When you are publishing your own work, you are receiving all of the profits. When you are in charge of your product you can set the price. If you are still not sure what to charge, Publishers Weekly have an online article that may help guide you through the pricing delema How to Price a Self Published Ebook?
Once you have written your book, edited it and think you have it ready to publish, you are still only halfway there. What comes next is a whole lot of boring administration. If something happens to your books, it is your responsibility, even if it’s not your fault. As a self published writer you are a self employed small business owner. Who is going to print it? Are you just going to have an Ebook? Where are you going to keep your stock? Andrews spoke of receiving her first print run of books and then realising she needed somewhere to store them all. Do you have space in your garage for all your printed books?

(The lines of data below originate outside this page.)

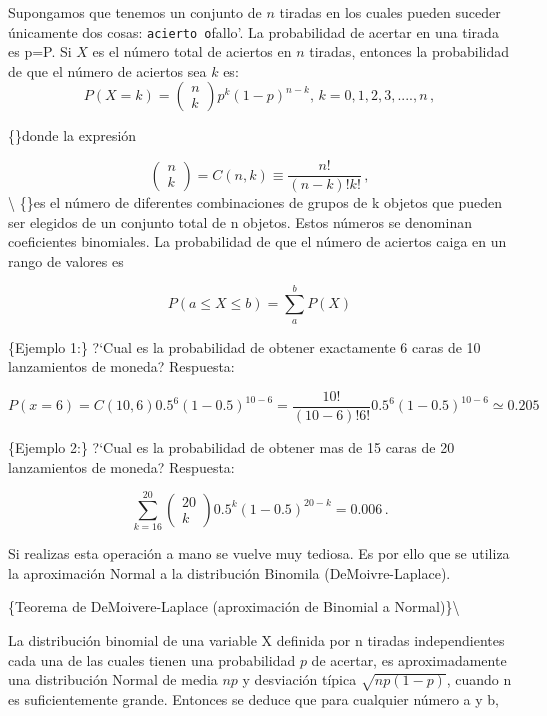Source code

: \documentclass[
]{agujournal2019}
\begin{document}
Supongamos que tenemos un conjunto de \(n\) tiradas en los cuales pueden
suceder únicamente dos cosas:
\texttt{acierto\textquotesingle{}\ o}fallo'. La probabilidad de acertar
en una tirada es p=P. Si \(X\) es el número total de aciertos en \(n\)
tiradas, entonces la probabilidad de que el número de aciertos sea \(k\)
es: \[P(X=k)=\left( \begin{array}{c}
 n \\ k
       \end{array} \right)
p^k (1-p)^{n-k}, \, k=0,1,2,3,....,n\,,\]

\{\noindent\}donde la expresión

\[\left( \begin{array}{c}
 n \\ k
       \end{array} \right)=C(n,k)\equiv\frac{n!}{(n-k)!k!}\,,\]
\textbackslash{} \{\noindent\}es el número de diferentes combinaciones
de grupos de k objetos que pueden ser elegidos de un conjunto total de n
objetos. Estos números se denominan coeficientes binomiales. La
probabilidad de que el número de aciertos caiga en un rango de valores
es

\[P(a\le X\le b)=\sum^b_a P(X)\]

\vspace{0.5cm}

\{\noindent  Ejemplo 1:\} ?{}`Cual es la probabilidad de obtener
exactamente 6 caras de 10 lanzamientos de moneda? Respuesta:

\[P(x=6) = C(10,6)0.5^6(1-0.5)^{10-6} = \frac{10!}{(10-6)!6!}0.5^6(1-0.5)^{10-6} \simeq 0.205\]

\vspace{0.5cm} \{\noindent  Ejemplo 2:\} ?{}`Cual es la probabilidad de
obtener mas de 15 caras de 20 lanzamientos de moneda? Respuesta:

\[\sum^{20}_{k=16} \left( \begin{array}{c} 20 \\ k
       \end{array} \right) 0.5^k(1-0.5)^{20-k}=0.006\,.\]

Si realizas esta operación a mano se vuelve muy tediosa. Es por ello que
se utiliza la aproximación Normal a la distribución Binomila
(DeMoivre-Laplace).

\vspace{0.5cm} \{\noindent  Teorema de DeMoivere-Laplace (aproximación
de Binomial a Normal)\}\textbackslash{}

La distribución binomial de una variable X definida por n tiradas
independientes cada una de las cuales tienen una probabilidad \(p\) de
acertar, es aproximadamente una distribución Normal de media \(np\) y
desviación típica \(\sqrt{np(1-p)}\), cuando n es suficientemente
grande. Entonces se deduce que para cualquier número a y b,
\end{document}
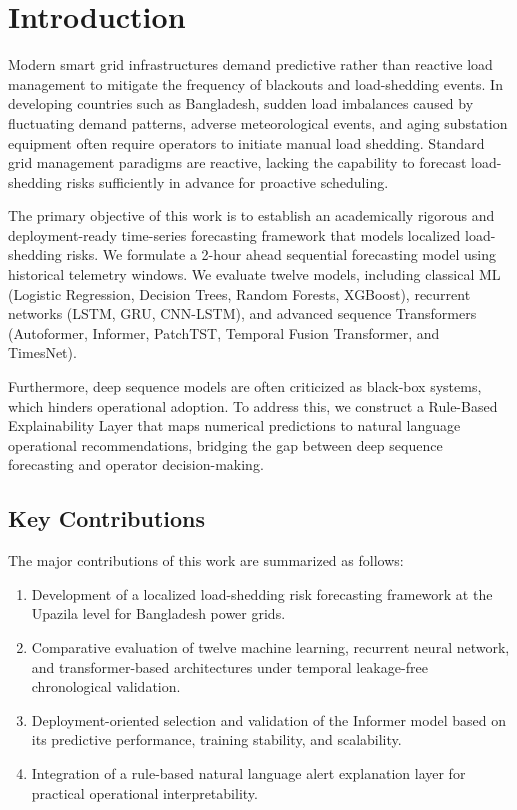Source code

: \section{Introduction}
Modern smart grid infrastructures demand predictive rather than reactive load management to mitigate the frequency of blackouts and load-shedding events. In developing countries such as Bangladesh, sudden load imbalances caused by fluctuating demand patterns, adverse meteorological events, and aging substation equipment often require operators to initiate manual load shedding. Standard grid management paradigms are reactive, lacking the capability to forecast load-shedding risks sufficiently in advance for proactive scheduling.

The primary objective of this work is to establish an academically rigorous and deployment-ready time-series forecasting framework that models localized load-shedding risks. We formulate a 2-hour ahead sequential forecasting model using historical telemetry windows. We evaluate twelve models, including classical ML (Logistic Regression, Decision Trees, Random Forests, XGBoost), recurrent networks (LSTM, GRU, CNN-LSTM), and advanced sequence Transformers (Autoformer, Informer, PatchTST, Temporal Fusion Transformer, and TimesNet).

Furthermore, deep sequence models are often criticized as black-box systems, which hinders operational adoption. To address this, we construct a Rule-Based Explainability Layer that maps numerical predictions to natural language operational recommendations, bridging the gap between deep sequence forecasting and operator decision-making.

\subsection{Key Contributions}
The major contributions of this work are summarized as follows:
\begin{enumerate}
    \item Development of a localized load-shedding risk forecasting framework at the Upazila level for Bangladesh power grids.
    \item Comparative evaluation of twelve machine learning, recurrent neural network, and transformer-based architectures under temporal leakage-free chronological validation.
    \item Deployment-oriented selection and validation of the Informer model based on its predictive performance, training stability, and scalability.
    \item Integration of a rule-based natural language alert explanation layer for practical operational interpretability.
\end{enumerate}
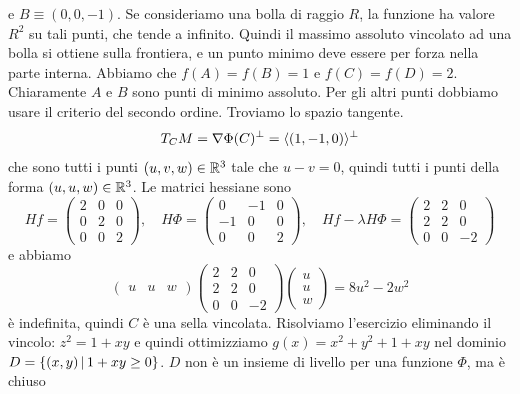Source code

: \documentclass[a4paper]{article}
\begin{document}
\begin{snippetexercise}{}
    e \(B \equiv (0,0,-1)\).
    Se consideriamo una bolla di raggio \(R\), la funzione ha valore \(R^2\)
    su tali punti, che tende a infinito. Quindi il massimo assoluto vincolato ad una bolla
    si ottiene sulla frontiera, e un punto minimo deve essere per forza nella parte interna.
    Abbiamo che \(f(A) = f(B) = 1\) e \(f(C) = f(D) = 2\).
    Chiaramente \(A\) e \(B\) sono punti di minimo assoluto.
    Per gli altri punti dobbiamo usare il criterio del secondo ordine.
    Troviamo lo spazio tangente.
    \[
        T_CM = \gradient \Phi(C)^\perp = \langle (1, -1, 0) \rangle^\perp
    \]
    che sono tutti i punti \((u, v, w) \in \realnumbers^3\) tale che \(u - v = 0\),
    quindi tutti i punti della forma \((u, u, w) \in \realnumbers^3\).
    Le matrici hessiane sono
    \[
        Hf = \begin{pmatrix}
            2 & 0 & 0 \\ 0 & 2 & 0 \\ 0 & 0 & 2
        \end{pmatrix}, \quad
        H\Phi = \begin{pmatrix}
            0 & -1 & 0 \\
            -1 & 0 & 0 \\
            0 & 0 & 2
        \end{pmatrix}, \quad
        Hf - \lambda H\Phi = \begin{pmatrix}
            2&2&0\\2&2&0\\0&0&-2
        \end{pmatrix}
    \]
    e abbiamo
    \[
        \begin{pmatrix}
            u & u & w 
        \end{pmatrix}
        \begin{pmatrix}
            2&2&0\\2&2&0\\0&0&-2
        \end{pmatrix}
        \begin{pmatrix}
            u \\ u \\ w 
        \end{pmatrix}
        = 8u^2 - 2w^2
    \]
    è indefinita, quindi \(C\) è una sella vincolata.
    Risolviamo l'esercizio eliminando il vincolo: \(z^2 = 1 + xy\)
    e quindi ottimizziamo \(g(x) = x^2 + y^2 + 1 + xy\)
    nel dominio \(D = \{(x,y) \suchthat 1 + xy \geq 0\}\).
    \(D\) non è un insieme di livello per una funzione \(\Phi\), ma è chiuso

\end{snippetexercise}
\end{document}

How are you going to monitor online sales?
How are you going to keep track of your stock?
Where are you going to keep your stock?
Are you going to get insurance for your work?
Who is going to distribute the work?
How are people going to know the book exists?
TOP BORING ADMIN TIPS
- Remember that once you begin to self publish you are officially a small business owner.
- Learn about small business and get control of you taxes.
- Know you responsibilities as a self publisher and be informed.
Darrell Pitt’s advice, ‘You can’t break the internet. If the cover is not working, change it. If you find a typo or spelling mistake in your finished book, upload a better version. You can keep updating and improving your work for as long as you like. It is yours. So don’t be scared to get it wrong the first time. You can have a few go’s at it.’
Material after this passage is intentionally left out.